#### Given information

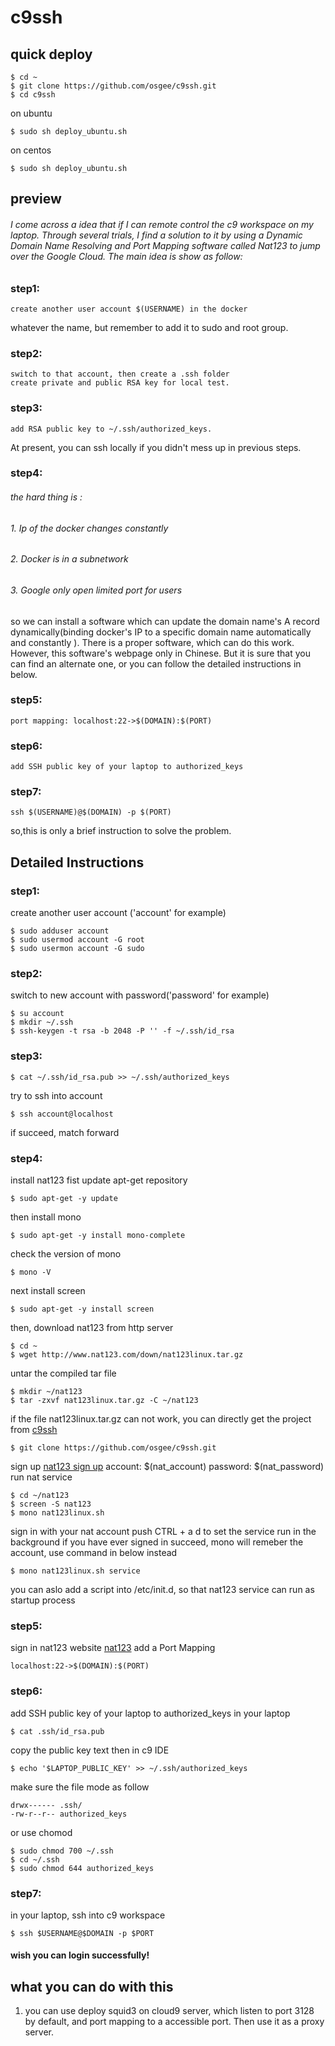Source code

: # c9ssh

## quick deploy

    $ cd ~
    $ git clone https://github.com/osgee/c9ssh.git
    $ cd c9ssh

on ubuntu

    $ sudo sh deploy_ubuntu.sh

on centos

    $ sudo sh deploy_ubuntu.sh

## preview

###### I come across a idea that if I can remote control the c9 workspace on my laptop. Through several trials, I find a solution to it by using a Dynamic Domain Name Resolving and Port Mapping software called Nat123 to jump over the Google Cloud. The main idea is show as follow:

### step1: 

    create another user account $(USERNAME) in the docker
    
whatever the name, but remember to add it to sudo and root group.
    
### step2: 

    switch to that account, then create a .ssh folder 
    create private and public RSA key for local test.
    
### step3: 

    add RSA public key to ~/.ssh/authorized_keys. 
    
At present, you can ssh locally if you didn't mess up in previous steps.
    
### step4: 
###### the hard thing is :

###### 1. Ip of the docker changes constantly
###### 2. Docker is in a subnetwork
###### 3. Google only open limited port for users

so we can install a software which can update the domain name's A record dynamically(binding docker's IP to a specific domain name automatically and constantly ). There is a proper software, which can do this work. However, this software's webpage only in Chinese. But it is sure that you can find an alternate one, or you can follow the detailed instructions in below.

### step5:

    port mapping: localhost:22->$(DOMAIN):$(PORT) 

### step6:

    add SSH public key of your laptop to authorized_keys

### step7: 

    ssh $(USERNAME)@$(DOMAIN) -p $(PORT)

so,this is only a brief instruction to solve the problem.

## Detailed Instructions
### step1:
create another user account ('account' for example)

    $ sudo adduser account
    $ sudo usermod account -G root
    $ sudo usermon account -G sudo

### step2:
switch to new account with password('password' for example)

    $ su account
    $ mkdir ~/.ssh
    $ ssh-keygen -t rsa -b 2048 -P '' -f ~/.ssh/id_rsa
    
### step3:

    $ cat ~/.ssh/id_rsa.pub >> ~/.ssh/authorized_keys
    
try to ssh into account

    $ ssh account@localhost

if succeed, match forward

### step4:
install nat123
fist update apt-get repository

    $ sudo apt-get -y update
    
then install mono

    $ sudo apt-get -y install mono-complete
    
check the version of mono

    $ mono -V
    
next install screen

    $ sudo apt-get -y install screen
    
then, download nat123 from http server

    $ cd ~
    $ wget http://www.nat123.com/down/nat123linux.tar.gz

untar the compiled tar file

    $ mkdir ~/nat123
    $ tar -zxvf nat123linux.tar.gz -C ~/nat123

if the file nat123linux.tar.gz can not work, you can directly get the project from <a href="https://github.com/osgee/c9ssh/">c9ssh</a>
	
	$ git clone https://github.com/osgee/c9ssh.git

sign up <a href="http://www.nat123.com/UsersReg.jsp">nat123 sign up</a>
account: $(nat_account)
password: $(nat_password)
run nat service

    $ cd ~/nat123
    $ screen -S nat123
    $ mono nat123linux.sh

sign in with your nat account
push CTRL + a d to set the service run in the background
if you have ever signed in succeed, mono will remeber the account, use command in below instead

    $ mono nat123linux.sh service
    
you can aslo add a script into /etc/init.d, so that nat123 service can run as startup process

### step5:
sign in nat123 website <a href="http://www.nat123.com">nat123</a>
add a Port Mapping

    localhost:22->$(DOMAIN):$(PORT)

### step6:
add SSH public key of your laptop to authorized_keys
in your laptop

    $ cat .ssh/id_rsa.pub

copy the public key text
then in c9 IDE

    $ echo '$LAPTOP_PUBLIC_KEY' >> ~/.ssh/authorized_keys

make sure the file mode as follow

    drwx------ .ssh/
    -rw-r--r-- authorized_keys

or use chomod

    $ sudo chmod 700 ~/.ssh
    $ cd ~/.ssh
    $ sudo chmod 644 authorized_keys
    
### step7:
in your laptop, ssh into c9 workspace

    $ ssh $USERNAME@$DOMAIN -p $PORT

#### wish you can login successfully!

## what you can do with this
1. you can use deploy squid3 on cloud9 server, which listen to port 3128 by default, and port mapping to a accessible port. Then use it as a proxy server.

########

### Your objective:
Please restate the data word for word, leaving out any picture it holds.

### Result for this exercise:
Source code

: # c9ssh

## quick deploy

    $ cd ~
    $ git clone https://github.com/osgee/c9ssh.git
    $ cd c9ssh

on ubuntu

    $ sudo sh deploy_ubuntu.sh

on centos

    $ sudo sh deploy_ubuntu.sh

## preview

###### I come across a idea that if I can remote control the c9 workspace on my laptop. Through several trials, I find a solution to it by using a Dynamic Domain Name Resolving and Port Mapping software called Nat123 to jump over the Google Cloud. The main idea is show as follow:

### step1: 

    create another user account $(USERNAME) in the docker
    
whatever the name, but remember to add it to sudo and root group.
    
### step2: 

    switch to that account, then create a .ssh folder 
    create private and public RSA key for local test.
    
### step3: 

    add RSA public key to ~/.ssh/authorized_keys. 
    
At present, you can ssh locally if you didn't mess up in previous steps.
    
### step4: 
###### the hard thing is :

###### 1. Ip of the docker changes constantly
###### 2. Docker is in a subnetwork
###### 3. Google only open limited port for users

so we can install a software which can update the domain name's A record dynamically(binding docker's IP to a specific domain name automatically and constantly ). There is a proper software, which can do this work. However, this software's webpage only in Chinese. But it is sure that you can find an alternate one, or you can follow the detailed instructions in below.

### step5:

    port mapping: localhost:22->$(DOMAIN):$(PORT) 

### step6:

    add SSH public key of your laptop to authorized_keys

### step7: 

    ssh $(USERNAME)@$(DOMAIN) -p $(PORT)

so,this is only a brief instruction to solve the problem.

## Detailed Instructions
### step1:
create another user account ('account' for example)

    $ sudo adduser account
    $ sudo usermod account -G root
    $ sudo usermon account -G sudo

### step2:
switch to new account with password('password' for example)

    $ su account
    $ mkdir ~/.ssh
    $ ssh-keygen -t rsa -b 2048 -P '' -f ~/.ssh/id_rsa
    
### step3:

    $ cat ~/.ssh/id_rsa.pub >> ~/.ssh/authorized_keys
    
try to ssh into account

    $ ssh account@localhost

if succeed, match forward

### step4:
install nat123
fist update apt-get repository

    $ sudo apt-get -y update
    
then install mono

    $ sudo apt-get -y install mono-complete
    
check the version of mono

    $ mono -V
    
next install screen

    $ sudo apt-get -y install screen
    
then, download nat123 from http server

    $ cd ~
    $ wget http://www.nat123.com/down/nat123linux.tar.gz

untar the compiled tar file

    $ mkdir ~/nat123
    $ tar -zxvf nat123linux.tar.gz -C ~/nat123

if the file nat123linux.tar.gz can not work, you can directly get the project from <a href="https://github.com/osgee/c9ssh/">c9ssh</a>
	
	$ git clone https://github.com/osgee/c9ssh.git

sign up <a href="http://www.nat123.com/UsersReg.jsp">nat123 sign up</a>
account: $(nat_account)
password: $(nat_password)
run nat service

    $ cd ~/nat123
    $ screen -S nat123
    $ mono nat123linux.sh

sign in with your nat account
push CTRL + a d to set the service run in the background
if you have ever signed in succeed, mono will remeber the account, use command in below instead

    $ mono nat123linux.sh service
    
you can aslo add a script into /etc/init.d, so that nat123 service can run as startup process

### step5:
sign in nat123 website <a href="http://www.nat123.com">nat123</a>
add a Port Mapping

    localhost:22->$(DOMAIN):$(PORT)

### step6:
add SSH public key of your laptop to authorized_keys
in your laptop

    $ cat .ssh/id_rsa.pub

copy the public key text
then in c9 IDE

    $ echo '$LAPTOP_PUBLIC_KEY' >> ~/.ssh/authorized_keys

make sure the file mode as follow

    drwx------ .ssh/
    -rw-r--r-- authorized_keys

or use chomod

    $ sudo chmod 700 ~/.ssh
    $ cd ~/.ssh
    $ sudo chmod 644 authorized_keys
    
### step7:
in your laptop, ssh into c9 workspace

    $ ssh $USERNAME@$DOMAIN -p $PORT

#### wish you can login successfully!

## what you can do with this
1. you can use deploy squid3 on cloud9 server, which listen to port 3128 by default, and port mapping to a accessible port. Then use it as a proxy server.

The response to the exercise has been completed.